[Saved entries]
================

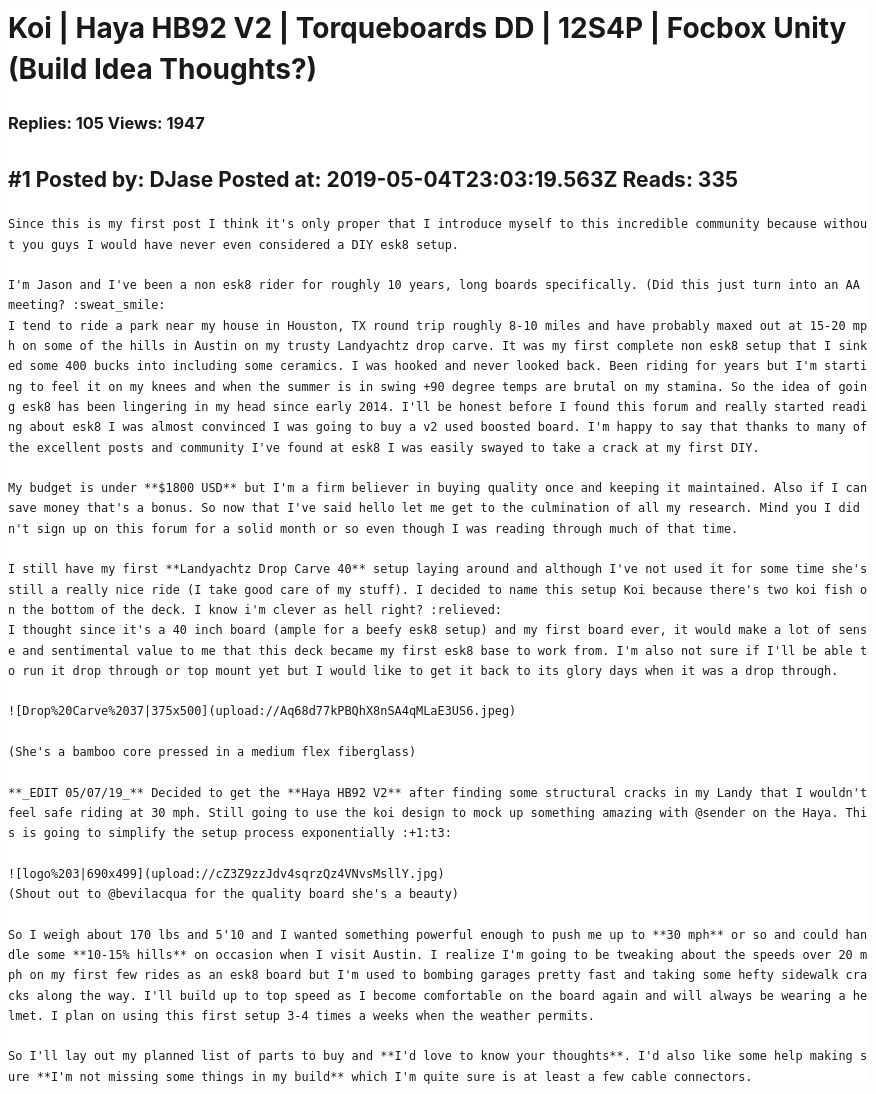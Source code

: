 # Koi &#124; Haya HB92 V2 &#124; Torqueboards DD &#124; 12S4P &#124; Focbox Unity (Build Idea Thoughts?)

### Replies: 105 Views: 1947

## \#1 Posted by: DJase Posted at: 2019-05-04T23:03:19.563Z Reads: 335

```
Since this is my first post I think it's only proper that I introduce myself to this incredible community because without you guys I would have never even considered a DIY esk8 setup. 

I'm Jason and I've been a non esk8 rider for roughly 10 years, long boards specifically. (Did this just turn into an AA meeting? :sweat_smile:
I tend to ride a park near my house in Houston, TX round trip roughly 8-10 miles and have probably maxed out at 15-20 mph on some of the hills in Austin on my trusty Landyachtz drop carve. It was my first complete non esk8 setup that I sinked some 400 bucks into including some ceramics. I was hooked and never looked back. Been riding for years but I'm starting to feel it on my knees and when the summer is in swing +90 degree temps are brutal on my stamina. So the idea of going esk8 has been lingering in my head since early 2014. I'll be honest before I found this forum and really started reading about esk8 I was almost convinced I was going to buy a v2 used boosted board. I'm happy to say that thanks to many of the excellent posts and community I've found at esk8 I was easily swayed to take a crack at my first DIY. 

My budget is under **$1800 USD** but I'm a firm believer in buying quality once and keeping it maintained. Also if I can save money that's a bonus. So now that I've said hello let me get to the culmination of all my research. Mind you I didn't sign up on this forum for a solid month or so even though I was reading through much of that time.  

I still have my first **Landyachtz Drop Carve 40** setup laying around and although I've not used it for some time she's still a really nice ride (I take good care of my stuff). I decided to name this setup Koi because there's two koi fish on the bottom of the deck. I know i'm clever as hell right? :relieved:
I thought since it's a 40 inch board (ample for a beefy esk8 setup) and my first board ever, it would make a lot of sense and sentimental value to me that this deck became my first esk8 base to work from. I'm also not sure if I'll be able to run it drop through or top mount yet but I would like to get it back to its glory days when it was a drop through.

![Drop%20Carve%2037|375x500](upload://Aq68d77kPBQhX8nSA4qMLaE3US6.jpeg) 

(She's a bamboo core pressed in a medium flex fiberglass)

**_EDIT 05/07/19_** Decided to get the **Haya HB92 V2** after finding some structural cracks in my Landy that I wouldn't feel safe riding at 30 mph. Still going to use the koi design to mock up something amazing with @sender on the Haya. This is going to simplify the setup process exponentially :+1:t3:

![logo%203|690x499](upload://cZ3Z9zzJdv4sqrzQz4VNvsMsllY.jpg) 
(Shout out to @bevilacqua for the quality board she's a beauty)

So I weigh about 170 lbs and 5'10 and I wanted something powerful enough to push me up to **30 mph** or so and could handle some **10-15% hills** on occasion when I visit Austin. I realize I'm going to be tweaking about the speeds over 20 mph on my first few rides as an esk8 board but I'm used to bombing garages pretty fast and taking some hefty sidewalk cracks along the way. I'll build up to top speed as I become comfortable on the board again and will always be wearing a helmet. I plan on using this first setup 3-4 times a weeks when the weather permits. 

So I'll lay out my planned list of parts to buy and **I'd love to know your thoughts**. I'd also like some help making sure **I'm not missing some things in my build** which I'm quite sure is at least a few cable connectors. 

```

================

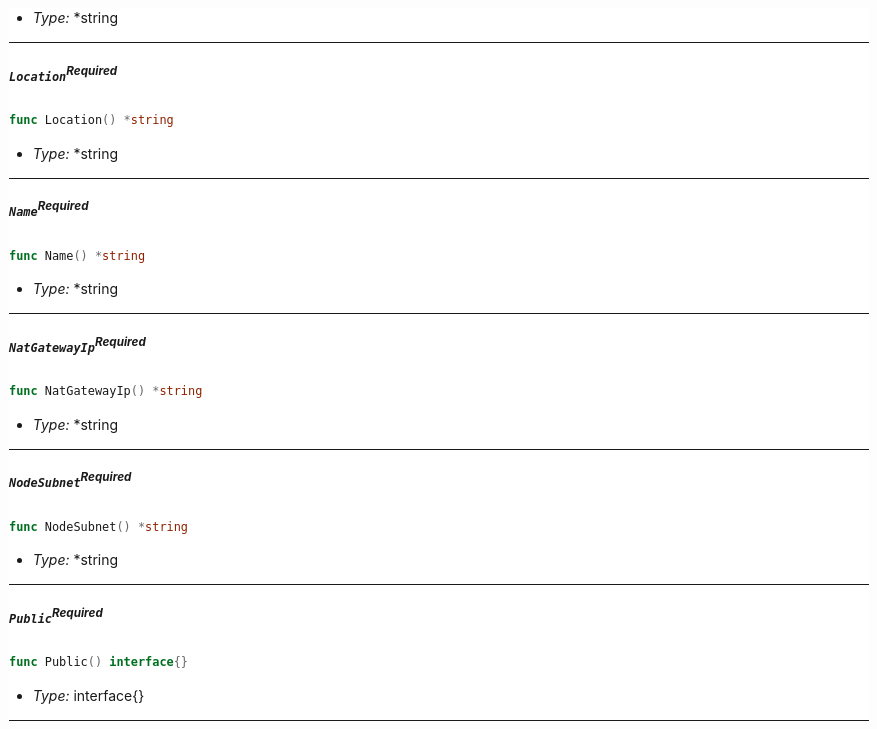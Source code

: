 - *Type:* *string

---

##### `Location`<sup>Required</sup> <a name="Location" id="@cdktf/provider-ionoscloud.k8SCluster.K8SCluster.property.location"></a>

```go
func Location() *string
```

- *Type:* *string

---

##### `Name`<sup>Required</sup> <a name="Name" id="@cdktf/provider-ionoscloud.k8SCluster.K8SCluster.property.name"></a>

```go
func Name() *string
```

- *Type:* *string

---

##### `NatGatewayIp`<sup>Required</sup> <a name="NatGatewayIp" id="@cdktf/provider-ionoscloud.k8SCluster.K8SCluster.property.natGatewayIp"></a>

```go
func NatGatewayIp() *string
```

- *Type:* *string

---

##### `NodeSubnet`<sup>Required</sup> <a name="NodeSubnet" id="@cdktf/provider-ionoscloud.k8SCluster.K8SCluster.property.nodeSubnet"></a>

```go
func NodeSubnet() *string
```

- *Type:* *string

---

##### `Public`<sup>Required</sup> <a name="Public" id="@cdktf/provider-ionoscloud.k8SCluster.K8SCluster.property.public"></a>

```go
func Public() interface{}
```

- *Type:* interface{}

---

================

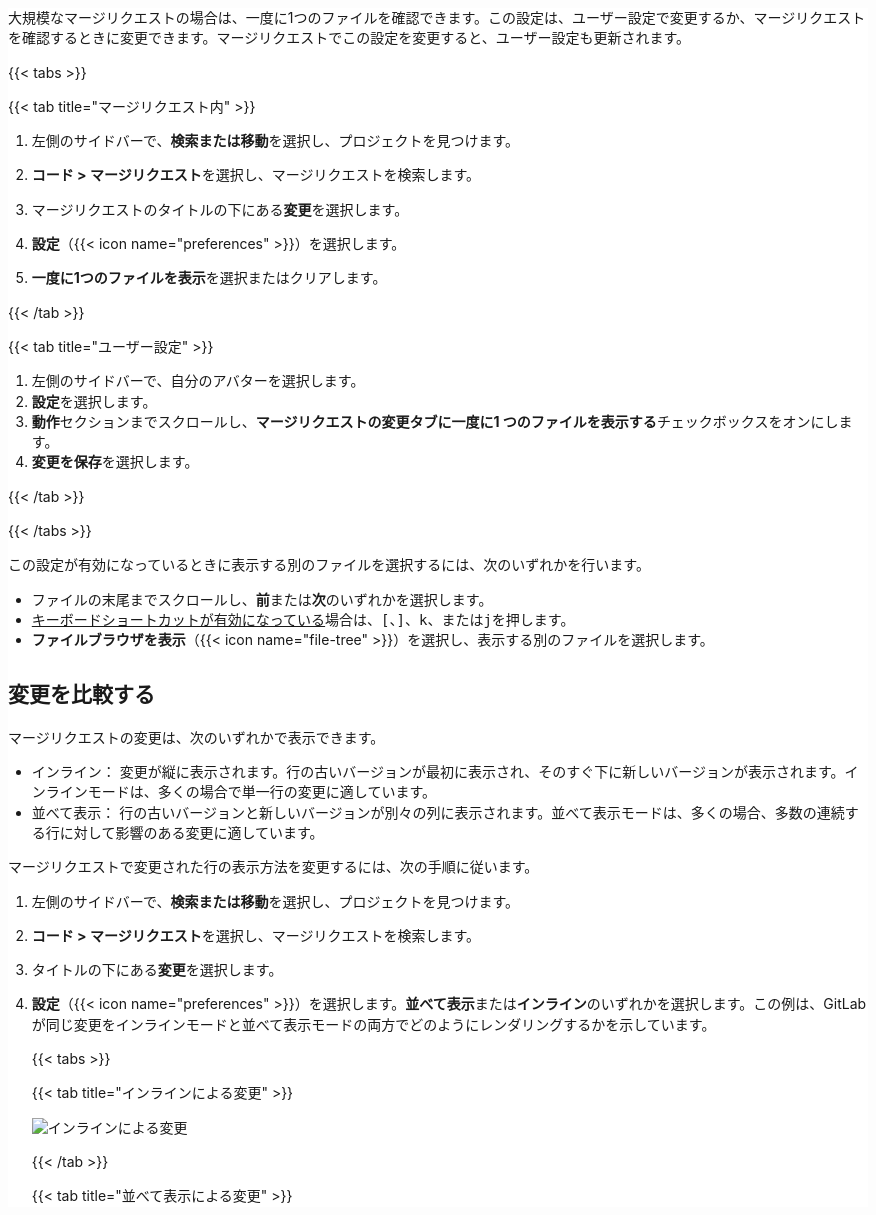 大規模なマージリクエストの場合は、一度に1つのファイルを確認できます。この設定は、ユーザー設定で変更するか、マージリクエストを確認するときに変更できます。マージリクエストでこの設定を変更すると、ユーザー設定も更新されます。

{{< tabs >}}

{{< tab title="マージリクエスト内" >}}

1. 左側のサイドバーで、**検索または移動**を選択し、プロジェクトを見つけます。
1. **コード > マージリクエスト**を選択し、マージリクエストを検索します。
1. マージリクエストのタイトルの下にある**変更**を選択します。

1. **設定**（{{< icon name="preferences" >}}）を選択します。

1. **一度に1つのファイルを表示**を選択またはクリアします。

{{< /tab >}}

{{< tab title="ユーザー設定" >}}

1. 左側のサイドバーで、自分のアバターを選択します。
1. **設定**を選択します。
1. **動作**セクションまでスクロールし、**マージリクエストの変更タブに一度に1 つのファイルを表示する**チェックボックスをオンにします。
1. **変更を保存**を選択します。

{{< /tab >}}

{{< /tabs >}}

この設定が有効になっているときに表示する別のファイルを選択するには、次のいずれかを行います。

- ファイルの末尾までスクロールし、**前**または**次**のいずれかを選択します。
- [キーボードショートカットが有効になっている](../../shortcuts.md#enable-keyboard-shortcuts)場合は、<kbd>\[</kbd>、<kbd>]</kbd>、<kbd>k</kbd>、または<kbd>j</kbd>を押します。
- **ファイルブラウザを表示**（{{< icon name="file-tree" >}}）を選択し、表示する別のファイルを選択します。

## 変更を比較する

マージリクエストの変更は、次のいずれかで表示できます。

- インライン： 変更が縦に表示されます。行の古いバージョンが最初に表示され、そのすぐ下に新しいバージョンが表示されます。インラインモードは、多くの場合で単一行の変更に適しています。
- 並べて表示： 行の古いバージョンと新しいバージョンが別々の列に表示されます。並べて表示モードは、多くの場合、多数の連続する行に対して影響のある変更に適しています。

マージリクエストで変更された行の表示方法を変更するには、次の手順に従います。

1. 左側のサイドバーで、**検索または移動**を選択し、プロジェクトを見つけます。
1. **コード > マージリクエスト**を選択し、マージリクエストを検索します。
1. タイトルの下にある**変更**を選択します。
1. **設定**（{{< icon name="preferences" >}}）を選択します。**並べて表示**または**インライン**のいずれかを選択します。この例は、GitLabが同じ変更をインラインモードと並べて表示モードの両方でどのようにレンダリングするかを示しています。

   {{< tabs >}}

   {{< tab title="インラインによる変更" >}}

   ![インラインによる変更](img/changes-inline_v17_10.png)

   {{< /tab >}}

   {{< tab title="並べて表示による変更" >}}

================

■ WHAT THE TASK ASKS:
Only lines holding the word "upload" belong in the answer; copy all of them from the records.

■ OUTPUT FOR THIS EXERCISE:
![Drop%20Carve%2037|375x500](upload://Aq68d77kPBQhX8nSA4qMLaE3US6.jpeg) 
![logo%203|690x499](upload://cZ3Z9zzJdv4sqrzQz4VNvsMsllY.jpg) 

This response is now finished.